Last week it was announced that Kylie Minogue, baddest of the bad asses, will be in starring in the forthcoming thriller "San Andreas." It stars Dwayne "The Rock" Johnson as a firefighter and his obligatory ex-wife (Carla Gugino) traveling from Los Angeles to San Francisco in the wake of a no-dobut ginormous earthquake to rescue their daughter. What role Ms. Minogue will play, according to The Hollywood Reporter, "is being kept under wraps." Which is no fun at all. Which is why Cinema Romantico is here to help.


5 Roles Kylie Minogue Could Play In San Andreas

1. She stars as the housewife of a San Jose software magnate who accompanies her husband to L.A. where he has business so she can indulge in a spa weekend. When the earthquake hits, however, her chamomile scrub is interrupted and her husband becomes panicked when all electricity has been brought down. She snaps into action, hitches them a ride with The Rock & Carla, fends for herself, makes a fire, kills a coyote and fixes it for supper, and at film’s end asks her spouse who has spent the whole movie clamoring for a generator to re-charge his iPhone Nome 7.7 for a divorce so she can go on a Californicated walkabout.
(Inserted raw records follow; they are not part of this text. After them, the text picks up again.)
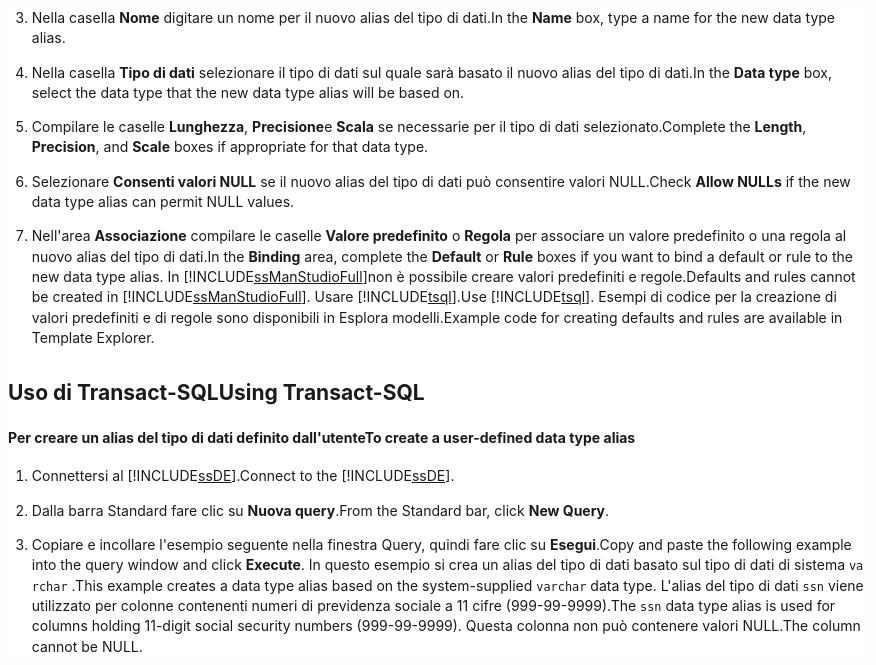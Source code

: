 3.  <span data-ttu-id="397d1-161">Nella casella **Nome** digitare un nome per il nuovo alias del tipo di dati.</span><span class="sxs-lookup"><span data-stu-id="397d1-161">In the **Name** box, type a name for the new data type alias.</span></span>  
  
4.  <span data-ttu-id="397d1-162">Nella casella **Tipo di dati** selezionare il tipo di dati sul quale sarà basato il nuovo alias del tipo di dati.</span><span class="sxs-lookup"><span data-stu-id="397d1-162">In the **Data type** box, select the data type that the new data type alias will be based on.</span></span>  
  
5.  <span data-ttu-id="397d1-163">Compilare le caselle **Lunghezza**, **Precisione**e **Scala** se necessarie per il tipo di dati selezionato.</span><span class="sxs-lookup"><span data-stu-id="397d1-163">Complete the **Length**, **Precision**, and **Scale** boxes if appropriate for that data type.</span></span>  
  
6.  <span data-ttu-id="397d1-164">Selezionare **Consenti valori NULL** se il nuovo alias del tipo di dati può consentire valori NULL.</span><span class="sxs-lookup"><span data-stu-id="397d1-164">Check **Allow NULLs** if the new data type alias can permit NULL values.</span></span>  
  
7.  <span data-ttu-id="397d1-165">Nell'area **Associazione** compilare le caselle **Valore predefinito** o **Regola** per associare un valore predefinito o una regola al nuovo alias del tipo di dati.</span><span class="sxs-lookup"><span data-stu-id="397d1-165">In the **Binding** area, complete the **Default** or **Rule** boxes if you want to bind a default or rule to the new data type alias.</span></span> <span data-ttu-id="397d1-166">In [!INCLUDE[ssManStudioFull](../../includes/ssmanstudiofull-md.md)]non è possibile creare valori predefiniti e regole.</span><span class="sxs-lookup"><span data-stu-id="397d1-166">Defaults and rules cannot be created in [!INCLUDE[ssManStudioFull](../../includes/ssmanstudiofull-md.md)].</span></span> <span data-ttu-id="397d1-167">Usare [!INCLUDE[tsql](../../includes/tsql-md.md)].</span><span class="sxs-lookup"><span data-stu-id="397d1-167">Use [!INCLUDE[tsql](../../includes/tsql-md.md)].</span></span> <span data-ttu-id="397d1-168">Esempi di codice per la creazione di valori predefiniti e di regole sono disponibili in Esplora modelli.</span><span class="sxs-lookup"><span data-stu-id="397d1-168">Example code for creating defaults and rules are available in Template Explorer.</span></span>  
  
##  <a name="using-transact-sql"></a><a name="TsqlProcedure"></a> <span data-ttu-id="397d1-169">Uso di Transact-SQL</span><span class="sxs-lookup"><span data-stu-id="397d1-169">Using Transact-SQL</span></span>  
  
#### <a name="to-create-a-user-defined-data-type-alias"></a><span data-ttu-id="397d1-170">Per creare un alias del tipo di dati definito dall'utente</span><span class="sxs-lookup"><span data-stu-id="397d1-170">To create a user-defined data type alias</span></span>  
  
1.  <span data-ttu-id="397d1-171">Connettersi al [!INCLUDE[ssDE](../../includes/ssde-md.md)].</span><span class="sxs-lookup"><span data-stu-id="397d1-171">Connect to the [!INCLUDE[ssDE](../../includes/ssde-md.md)].</span></span>  
  
2.  <span data-ttu-id="397d1-172">Dalla barra Standard fare clic su **Nuova query**.</span><span class="sxs-lookup"><span data-stu-id="397d1-172">From the Standard bar, click **New Query**.</span></span>  
  
3.  <span data-ttu-id="397d1-173">Copiare e incollare l'esempio seguente nella finestra Query, quindi fare clic su **Esegui**.</span><span class="sxs-lookup"><span data-stu-id="397d1-173">Copy and paste the following example into the query window and click **Execute**.</span></span> <span data-ttu-id="397d1-174">In questo esempio si crea un alias del tipo di dati basato sul tipo di dati di sistema `varchar` .</span><span class="sxs-lookup"><span data-stu-id="397d1-174">This example creates a data type alias based on the system-supplied `varchar` data type.</span></span> <span data-ttu-id="397d1-175">L'alias del tipo di dati `ssn` viene utilizzato per colonne contenenti numeri di previdenza sociale a 11 cifre (999-99-9999).</span><span class="sxs-lookup"><span data-stu-id="397d1-175">The `ssn` data type alias is used for columns holding 11-digit social security numbers (999-99-9999).</span></span> <span data-ttu-id="397d1-176">Questa colonna non può contenere valori NULL.</span><span class="sxs-lookup"><span data-stu-id="397d1-176">The column cannot be NULL.</span></span>  
  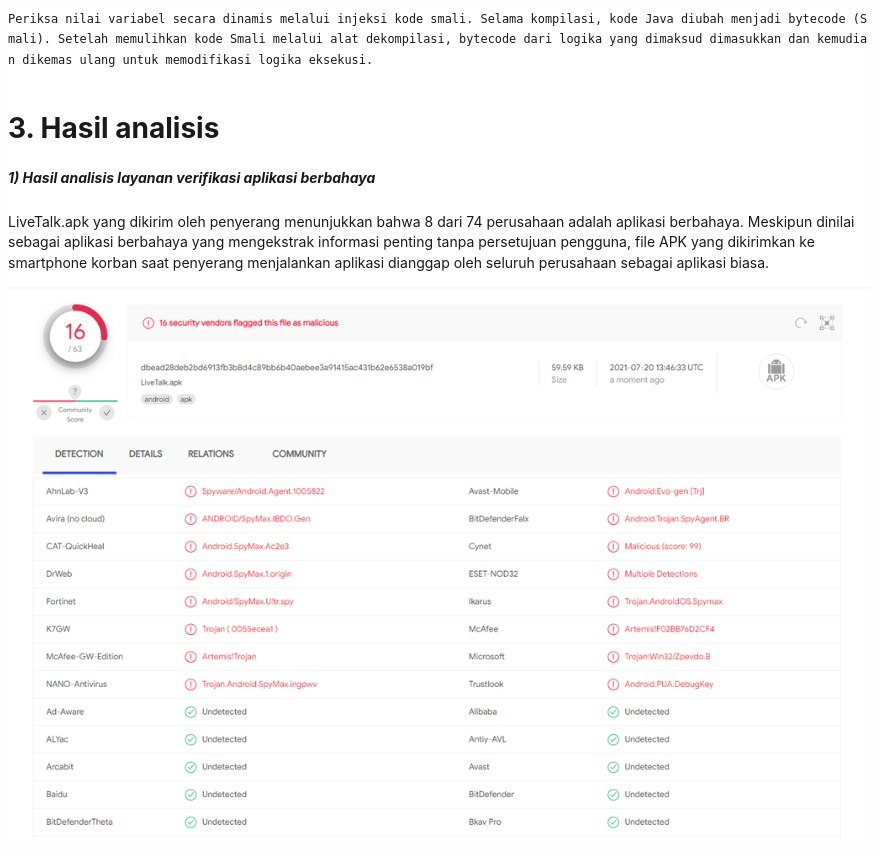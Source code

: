     Periksa nilai variabel secara dinamis melalui injeksi kode smali. Selama kompilasi, kode Java diubah menjadi bytecode (Smali). Setelah memulihkan kode Smali melalui alat dekompilasi, bytecode dari logika yang dimaksud dimasukkan dan kemudian dikemas ulang untuk memodifikasi logika eksekusi.

# 3. Hasil analisis

##### 1) Hasil analisis layanan verifikasi aplikasi berbahaya

LiveTalk.apk yang dikirim oleh penyerang menunjukkan bahwa 8 dari 74 perusahaan adalah aplikasi berbahaya. Meskipun dinilai sebagai aplikasi berbahaya yang mengekstrak informasi penting tanpa persetujuan pengguna, file APK yang dikirimkan ke smartphone korban saat penyerang menjalankan aplikasi dianggap oleh seluruh perusahaan sebagai aplikasi biasa.

<p align="center"><img src="/assets/2021-07-29-malwareAPK.asset/15.png" style="max-width: 100%; height: auto;"></p>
2.  She stars as the First Lady of California, sort of The Golden State’s Carla Bruni, serenading foreign dignitaries with a cover of Natalie Merchant’s “San Andreas Fault” (obviously) at a Hollywood Bowl benefit when the quake strikes. The Governor falls into a trench and the Lt. Governor (Jason Sudeikis) proves himself an obligatory bumbling buffoon which causes Kylie to take the state’s reins. In "Volcano" terms, she plays Don Cheadle to The Rock's Tommy Lee Jones and Carla Gugino's Anne Heche.....just with a better hat.

3. En route to San Francisco, The Rock and Carla Gugino stop at a Costco for supplies only to find that upon going through the automatic doors they have entered a last chance saloon cut straight from the turn of the century – the turn of the 20th century, that is. Upon meeting the saloon proprietor (Kylie Minogue), they are made to realize they have time-traveled to 1906, a mere twenty-four hours ahead of The Great Earthquake. If they warn people of that earthquake will they be able to alter the future and stop this earthquake? Or would altering the future lead to consequences so dire they are beyond human comprehension? And will Kylie perform a cabaret number that sounds suspiciously more like 2014 than 1906 in an outfit made to look like a cross between Jeanette McDonald and the Fever2002 Tour?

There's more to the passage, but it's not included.